One Sunday I cautiously ventured out to the local Calvary Chapel, hoping that none of the Jehovah’s Witnesses saw me enter the church. I liked what I saw and heard. People were praising and worshipping the Lord with smiles on their faces and the Word was being taught. I wanted to experience what they had.
One morning, a pastor on CSN radio asked if anyone would like to invite Jesus to be their Lord and Savior and to have their sins forgiven. I knew that this is what I wanted more than anything, so I prayed and asked Jesus to be my Savior. I felt like a great weight had been lifted off of me. I was finally free, and my heart was filled with love for my Lord! Later in July of 2000, I was baptized, not into a church, organization or religion, but into the real spiritual family of God. Finally, I had the joy in my heart that had been missing for so long.

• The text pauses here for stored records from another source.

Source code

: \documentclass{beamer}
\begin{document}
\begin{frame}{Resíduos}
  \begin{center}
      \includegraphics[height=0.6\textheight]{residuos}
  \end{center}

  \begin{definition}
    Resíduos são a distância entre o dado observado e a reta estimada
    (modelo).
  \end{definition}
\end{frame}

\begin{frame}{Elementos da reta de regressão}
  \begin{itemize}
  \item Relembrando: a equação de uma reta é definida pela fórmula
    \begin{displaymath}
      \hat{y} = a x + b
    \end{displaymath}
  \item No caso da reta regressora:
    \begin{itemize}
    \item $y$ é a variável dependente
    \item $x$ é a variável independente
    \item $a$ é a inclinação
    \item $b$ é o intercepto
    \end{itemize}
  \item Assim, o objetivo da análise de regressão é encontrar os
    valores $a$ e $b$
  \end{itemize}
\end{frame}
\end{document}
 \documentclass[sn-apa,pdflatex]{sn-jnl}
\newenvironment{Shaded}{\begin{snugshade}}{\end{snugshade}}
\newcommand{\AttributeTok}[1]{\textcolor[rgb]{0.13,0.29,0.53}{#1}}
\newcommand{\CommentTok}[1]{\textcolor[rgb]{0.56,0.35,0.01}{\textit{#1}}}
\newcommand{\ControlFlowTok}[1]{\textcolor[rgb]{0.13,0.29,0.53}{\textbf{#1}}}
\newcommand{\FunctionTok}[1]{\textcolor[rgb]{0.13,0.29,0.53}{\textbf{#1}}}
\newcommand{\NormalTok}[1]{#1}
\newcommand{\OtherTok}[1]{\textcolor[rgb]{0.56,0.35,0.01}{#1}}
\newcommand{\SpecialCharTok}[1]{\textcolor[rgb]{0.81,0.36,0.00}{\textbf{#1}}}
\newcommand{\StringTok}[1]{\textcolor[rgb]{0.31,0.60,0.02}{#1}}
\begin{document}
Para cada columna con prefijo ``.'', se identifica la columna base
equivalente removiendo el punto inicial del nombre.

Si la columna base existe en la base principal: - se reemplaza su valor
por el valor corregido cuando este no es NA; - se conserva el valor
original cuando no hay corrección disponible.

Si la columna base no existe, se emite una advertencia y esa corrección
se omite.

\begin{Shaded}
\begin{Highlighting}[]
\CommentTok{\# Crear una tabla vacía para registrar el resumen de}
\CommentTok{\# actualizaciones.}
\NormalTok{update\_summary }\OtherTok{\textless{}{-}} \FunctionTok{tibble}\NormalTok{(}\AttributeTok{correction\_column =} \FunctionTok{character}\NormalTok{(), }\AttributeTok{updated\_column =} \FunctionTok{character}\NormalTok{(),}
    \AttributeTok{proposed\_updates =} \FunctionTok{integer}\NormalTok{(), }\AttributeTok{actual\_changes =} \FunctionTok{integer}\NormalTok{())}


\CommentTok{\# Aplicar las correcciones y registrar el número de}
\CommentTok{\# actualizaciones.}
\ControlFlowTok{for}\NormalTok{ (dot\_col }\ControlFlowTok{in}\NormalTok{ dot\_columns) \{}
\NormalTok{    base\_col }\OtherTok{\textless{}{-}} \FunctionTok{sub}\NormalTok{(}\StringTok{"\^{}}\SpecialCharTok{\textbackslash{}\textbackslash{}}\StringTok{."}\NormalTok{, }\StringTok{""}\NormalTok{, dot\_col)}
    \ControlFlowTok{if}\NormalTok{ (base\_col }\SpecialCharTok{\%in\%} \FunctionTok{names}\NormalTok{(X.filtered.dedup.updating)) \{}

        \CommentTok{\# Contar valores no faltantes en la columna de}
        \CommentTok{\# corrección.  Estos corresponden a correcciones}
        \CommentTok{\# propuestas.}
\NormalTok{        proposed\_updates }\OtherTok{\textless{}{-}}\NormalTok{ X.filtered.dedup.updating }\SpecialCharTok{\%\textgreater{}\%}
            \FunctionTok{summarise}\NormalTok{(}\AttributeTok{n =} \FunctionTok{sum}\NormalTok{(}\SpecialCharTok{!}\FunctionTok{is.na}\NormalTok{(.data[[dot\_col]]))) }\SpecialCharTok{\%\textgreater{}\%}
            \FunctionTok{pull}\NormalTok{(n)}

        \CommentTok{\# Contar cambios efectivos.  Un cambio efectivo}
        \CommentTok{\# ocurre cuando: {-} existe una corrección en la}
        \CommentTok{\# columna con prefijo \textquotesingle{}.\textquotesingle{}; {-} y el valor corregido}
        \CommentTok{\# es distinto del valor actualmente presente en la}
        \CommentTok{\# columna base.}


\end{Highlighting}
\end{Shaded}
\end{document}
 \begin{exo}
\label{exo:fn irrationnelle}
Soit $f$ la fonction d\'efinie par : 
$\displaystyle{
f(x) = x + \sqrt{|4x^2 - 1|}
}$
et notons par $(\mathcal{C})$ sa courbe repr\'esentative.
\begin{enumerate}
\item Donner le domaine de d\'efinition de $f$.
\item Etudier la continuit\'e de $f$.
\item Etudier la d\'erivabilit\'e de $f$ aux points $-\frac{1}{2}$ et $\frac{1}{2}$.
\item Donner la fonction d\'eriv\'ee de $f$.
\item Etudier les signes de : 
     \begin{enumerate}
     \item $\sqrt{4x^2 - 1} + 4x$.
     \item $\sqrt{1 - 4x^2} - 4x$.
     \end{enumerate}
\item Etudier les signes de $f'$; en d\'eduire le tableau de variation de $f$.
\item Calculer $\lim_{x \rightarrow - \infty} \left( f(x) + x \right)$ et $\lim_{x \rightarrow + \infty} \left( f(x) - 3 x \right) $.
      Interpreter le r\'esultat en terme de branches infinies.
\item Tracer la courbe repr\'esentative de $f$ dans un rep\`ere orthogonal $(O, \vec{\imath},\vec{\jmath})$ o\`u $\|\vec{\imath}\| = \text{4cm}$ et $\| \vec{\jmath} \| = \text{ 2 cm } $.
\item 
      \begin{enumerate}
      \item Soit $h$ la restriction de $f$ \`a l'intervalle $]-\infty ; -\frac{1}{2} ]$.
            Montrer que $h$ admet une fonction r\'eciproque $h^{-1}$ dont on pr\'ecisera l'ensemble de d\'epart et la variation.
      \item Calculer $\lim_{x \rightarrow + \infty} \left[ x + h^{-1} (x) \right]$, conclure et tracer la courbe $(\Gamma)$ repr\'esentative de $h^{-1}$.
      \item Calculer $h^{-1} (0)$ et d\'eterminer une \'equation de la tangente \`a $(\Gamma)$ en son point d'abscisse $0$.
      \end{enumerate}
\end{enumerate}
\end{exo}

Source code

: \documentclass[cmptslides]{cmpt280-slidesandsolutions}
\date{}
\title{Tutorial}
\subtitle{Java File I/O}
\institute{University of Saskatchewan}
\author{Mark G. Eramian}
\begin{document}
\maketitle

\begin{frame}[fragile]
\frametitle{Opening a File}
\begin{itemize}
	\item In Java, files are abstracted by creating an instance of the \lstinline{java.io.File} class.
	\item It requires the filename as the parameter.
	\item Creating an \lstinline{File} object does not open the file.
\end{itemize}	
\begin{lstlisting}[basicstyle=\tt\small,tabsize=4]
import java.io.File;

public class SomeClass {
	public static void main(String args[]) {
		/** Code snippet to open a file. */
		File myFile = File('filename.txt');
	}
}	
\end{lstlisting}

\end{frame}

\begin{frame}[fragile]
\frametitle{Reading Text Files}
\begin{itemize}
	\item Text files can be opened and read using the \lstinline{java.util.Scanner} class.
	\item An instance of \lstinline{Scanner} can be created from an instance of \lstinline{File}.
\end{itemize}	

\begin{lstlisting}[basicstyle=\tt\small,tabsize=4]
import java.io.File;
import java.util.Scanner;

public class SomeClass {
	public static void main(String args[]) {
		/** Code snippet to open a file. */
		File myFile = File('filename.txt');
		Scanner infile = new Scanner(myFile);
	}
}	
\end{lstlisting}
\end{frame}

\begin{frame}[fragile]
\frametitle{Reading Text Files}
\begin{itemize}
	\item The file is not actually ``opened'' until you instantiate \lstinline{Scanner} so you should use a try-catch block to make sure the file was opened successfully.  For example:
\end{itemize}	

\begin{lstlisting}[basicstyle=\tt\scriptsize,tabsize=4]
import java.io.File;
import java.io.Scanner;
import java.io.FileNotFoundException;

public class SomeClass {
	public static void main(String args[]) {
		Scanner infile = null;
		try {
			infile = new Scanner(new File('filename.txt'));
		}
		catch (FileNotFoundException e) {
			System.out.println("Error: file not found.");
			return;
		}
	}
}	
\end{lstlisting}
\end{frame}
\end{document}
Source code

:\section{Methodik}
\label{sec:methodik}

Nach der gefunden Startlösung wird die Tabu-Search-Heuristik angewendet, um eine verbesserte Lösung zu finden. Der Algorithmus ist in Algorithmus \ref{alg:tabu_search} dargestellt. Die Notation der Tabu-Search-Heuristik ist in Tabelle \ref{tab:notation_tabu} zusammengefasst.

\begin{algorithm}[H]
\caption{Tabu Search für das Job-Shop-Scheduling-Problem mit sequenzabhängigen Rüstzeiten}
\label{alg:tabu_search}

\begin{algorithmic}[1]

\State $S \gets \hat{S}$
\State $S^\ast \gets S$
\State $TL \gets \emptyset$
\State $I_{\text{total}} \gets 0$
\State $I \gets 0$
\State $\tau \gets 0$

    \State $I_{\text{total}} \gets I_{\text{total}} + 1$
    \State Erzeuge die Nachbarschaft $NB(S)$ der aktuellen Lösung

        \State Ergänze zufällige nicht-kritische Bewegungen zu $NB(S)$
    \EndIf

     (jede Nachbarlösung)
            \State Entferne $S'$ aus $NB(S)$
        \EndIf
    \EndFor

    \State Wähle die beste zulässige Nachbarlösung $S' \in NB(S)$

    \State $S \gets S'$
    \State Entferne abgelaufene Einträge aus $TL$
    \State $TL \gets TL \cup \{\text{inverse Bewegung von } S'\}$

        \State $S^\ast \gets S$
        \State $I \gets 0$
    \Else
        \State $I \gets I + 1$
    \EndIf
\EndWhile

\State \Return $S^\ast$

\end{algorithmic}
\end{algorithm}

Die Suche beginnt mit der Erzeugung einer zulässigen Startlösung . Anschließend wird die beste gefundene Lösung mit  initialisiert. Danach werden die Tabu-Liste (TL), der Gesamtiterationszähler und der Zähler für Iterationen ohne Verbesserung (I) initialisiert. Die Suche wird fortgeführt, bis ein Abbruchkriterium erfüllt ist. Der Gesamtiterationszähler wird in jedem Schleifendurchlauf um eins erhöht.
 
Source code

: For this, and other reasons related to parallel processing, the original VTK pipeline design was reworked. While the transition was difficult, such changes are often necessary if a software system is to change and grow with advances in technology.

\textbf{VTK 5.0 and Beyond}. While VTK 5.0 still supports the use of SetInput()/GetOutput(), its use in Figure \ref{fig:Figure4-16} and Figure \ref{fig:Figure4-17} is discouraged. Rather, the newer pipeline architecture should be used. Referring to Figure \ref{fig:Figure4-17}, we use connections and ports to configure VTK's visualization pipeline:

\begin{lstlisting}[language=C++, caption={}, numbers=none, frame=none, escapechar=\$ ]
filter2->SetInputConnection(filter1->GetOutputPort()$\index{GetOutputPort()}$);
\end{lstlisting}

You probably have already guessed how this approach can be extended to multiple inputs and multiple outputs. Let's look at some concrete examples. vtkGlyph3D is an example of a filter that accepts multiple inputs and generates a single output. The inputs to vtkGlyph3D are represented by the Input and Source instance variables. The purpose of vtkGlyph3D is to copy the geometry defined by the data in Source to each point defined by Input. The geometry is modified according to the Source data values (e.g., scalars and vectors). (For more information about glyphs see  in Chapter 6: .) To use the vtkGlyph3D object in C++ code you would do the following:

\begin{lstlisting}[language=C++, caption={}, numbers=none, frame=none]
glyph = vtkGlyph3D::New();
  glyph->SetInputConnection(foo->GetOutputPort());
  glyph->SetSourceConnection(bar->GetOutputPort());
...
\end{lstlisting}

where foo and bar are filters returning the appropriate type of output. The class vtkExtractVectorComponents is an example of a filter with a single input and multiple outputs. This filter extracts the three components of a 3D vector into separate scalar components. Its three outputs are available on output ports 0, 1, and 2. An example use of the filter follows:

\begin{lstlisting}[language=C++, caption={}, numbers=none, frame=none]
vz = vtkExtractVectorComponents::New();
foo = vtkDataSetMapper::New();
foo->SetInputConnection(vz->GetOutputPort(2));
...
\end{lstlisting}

LIFE AFTER THE WATCHTOWER:
My life with Christ is soaring, but my life with my two sons is not. One son is a Jehovah’s Witness elder and the other is a ministerial servant. They simply don’t understand me becoming a born again believer. I was officially disassociated from the Watchtower organization (which means I am shunned by all Witnesses, including my sons, their families and my three precious grandsons). This is the painful and cruel punishment one receives for leaving this cult. The following statement from the Watchtower magazine pretty much sums up their distain for those who choose to leave when it states:
“Moreover, if a dedicated servant of Jehovah were to entertain such a deceptive teacher in his home, he would become “an accomplice” in the “wicked deeds” of that person. (The New English Bible) Therefore, no loyal modern-day witness of Jehovah would greet a disfellowshipped or disassociated apostate….Surely, there would be grave accountability before God if a believer extended hospitality to an apostate and this resulted in the spiritual death of a fellow worshiper of Jehovah.”—The Watchtower, April 1, 1983, p. 24
It has been five years now since I left the Watchtower organization. Over these years, God has surrounded me with many faithful Christians which include my neighbor who prayed for my salvation for five years, my many new friends at Calvary Chapel where I fellowship on a regular basis and my friend Marci who left the Jehovah’s Witnesses when I did. Together, she and I have endured the refiner’s fire and have continued steadfast in the love of our Redeemer. I am learning to rely completely on my Lord and Savior and to keep my eyes focused on Him. He sustains me and surrounds me with His love. I pray daily for my family and have placed them in God’s hands. As long as I live, I will continue to wait on the Lord all the days of my life. Thank you Lord Jesus!
MY DESIRE TO HELP OTHERS:
My friend Marci and I are currently involved in reaching out to active and former Jehovah’s Witnesses and are encouraging them to seek our Lord for true healing and forgiveness. We earnestly pray for our Jehovah’s Witness families, and we have been supporting each spiritually, for the past 5 years, in order to remain strong to our Lord, no matter what opposition we encounter. We have seen Marci’s sister, Linda, who was disfellowshipped many years ago, come to the Lord Jesus. So, we are fighting the fine fight together!
When I was in the process of breaking free from the grip of the Watchtower, God brought many wonderful Christians into my life who lovingly supported me and helped me keep my focus on Jesus Christ. Now my heart is tender towards others who need the same encouragement. I have lived the experience and have asked the Lord to use me to help others as I was helped. This web-ministry seems to be an answer to that prayer.